>I have an account which is politically divided over whether to remain on
>HP3K/MPE/Image or migrate to HP-UX. Two or three years ago, they did an
>internal assessment, and determined that the HP3K's future was dim. One
>camp believes that has changed, the other camp hasn't seen the light.
>The other camp carries more political clout and is demanding the HP3K
>friendlies produce an independent assessment of the long-term (3, 5, 7
>and 10 year) viability of HP3K/MPE/Image. And no, they're not giving
>them much (if any) money to pay for such an assessment.
Boy, this question is first cousin to "is there a God?".
Several years ago, I worked for the computing subsidiary of a large
herein-unnamed aerospace "giant" located in the Puget Sound area of
Washington, and this exact question came up. I was "downsized" before the
study was complete. All I know is that about two years ago, there was an
article in one of the HP-oriented magazines to the effect that the large
unnamed aerospace company had purchased 140-something HP9000's. I do NOT
know whether those were replacements for the several dozen HP3000's they
had scattered throughout the company.
Five years ago, when I assumed my present position, we did a ad-hoc study
of the same question appropos of our move from a model 52 HP3K. The same
question was asked, and the answer we came up with was that for us, the
HP3000 would continue to be a viable, reliable platform as long as WE chose
to make it so. We upgraded to a 928RX and have never looked back.
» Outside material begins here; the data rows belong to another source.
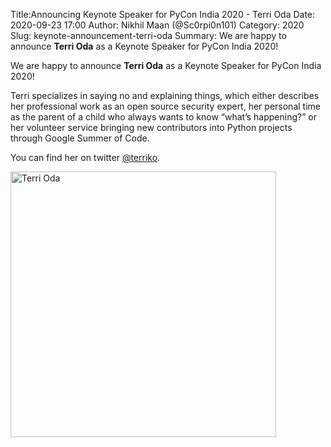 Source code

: Title:Announcing Keynote Speaker for PyCon India 2020 - Terri Oda
Date: 2020-09-23 17:00
Author: Nikhil Maan (@Sc0rpi0n101)
Category: 2020
Slug: keynote-announcement-terri-oda
Summary: We are happy to announce **Terri Oda** as a Keynote Speaker for PyCon India 2020!

We are happy to announce **Terri Oda** as a Keynote Speaker for PyCon India 2020!

Terri specializes in saying no and explaining things, which either describes her professional work as an open source security expert, her personal time as the parent of a child who always wants to know “what’s happening?” or her volunteer service bringing new contributors into Python projects through Google Summer of Code.

You can find her on twitter [@terriko](https://twitter.com/terriko).

<img src="https://in.pycon.org/2020/assets/images/terrioda.jpg" alt="Terri Oda" height="425"> 
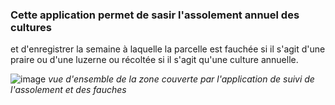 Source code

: <h3> Cette application permet de sasir l'assolement annuel des cultures </h3>  


et d'enregistrer la semaine à laquelle la parcelle est fauchée si il s'agit d'une praire ou d'une luzerne ou récoltée si il s'agit qu'une culture annuelle. 

![image](https://user-images.githubusercontent.com/39738426/125320381-f05af300-e33b-11eb-81b2-29220e514727.png)
*vue d'ensemble de la zone couverte par l'application de suivi de l'assolement et des fauches*
  
  
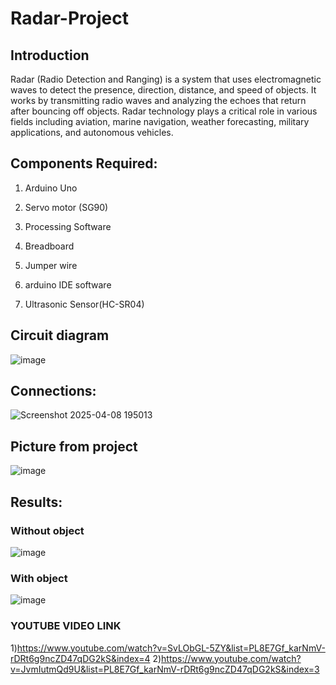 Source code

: # Radar-Project

## Introduction
Radar (Radio Detection and Ranging) is a system that uses electromagnetic waves to detect the presence, direction, distance, and speed of objects. It works by transmitting radio waves and analyzing the echoes that return after bouncing off objects. Radar technology plays a critical role in various fields including aviation, marine navigation, weather forecasting, military applications, and autonomous vehicles.

## Components Required:
1)	Arduino Uno

2)	Servo motor (SG90)

3)	Processing Software

4)	Breadboard

5)	Jumper wire

6)	arduino IDE software

7)	Ultrasonic Sensor(HC-SR04) 

## Circuit diagram
![image](https://github.com/user-attachments/assets/f0d3cea3-336d-4b23-be2c-1d2cfcc0070a)
## Connections:
![Screenshot 2025-04-08 195013](https://github.com/user-attachments/assets/d0135f4b-2269-45d0-856b-c3248fd952e0)

## Picture from project
![image](https://github.com/user-attachments/assets/b00fc65c-c4ab-4316-a921-b0b3ea00effc)
## Results:
### Without object
![image](https://github.com/user-attachments/assets/b9a84180-bd6c-45ed-a132-844ea3e42a87)
### With object
![image](https://github.com/user-attachments/assets/e80baa8c-1fdd-414f-bfa5-17e92ccf6cb3)
### YOUTUBE VIDEO LINK
1)https://www.youtube.com/watch?v=SvLObGL-5ZY&list=PL8E7Gf_karNmV-rDRt6g9ncZD47qDG2kS&index=4
2)https://www.youtube.com/watch?v=JvmIutmQd9U&list=PL8E7Gf_karNmV-rDRt6g9ncZD47qDG2kS&index=3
Now,
with all the POSIX porting and client-server applications available to the
HP3K, we have concluded that we made the right decision...for US.
I did have an advantage in that the President/CEO was absolutely an HP fan
after 15 years of reliable, hard-working service by the model 40/42/52 CPU.
Had they had the problems with that box that early HP9000/Unix boxes had,
the struggle would doubtless have been greater to "stay HP3K".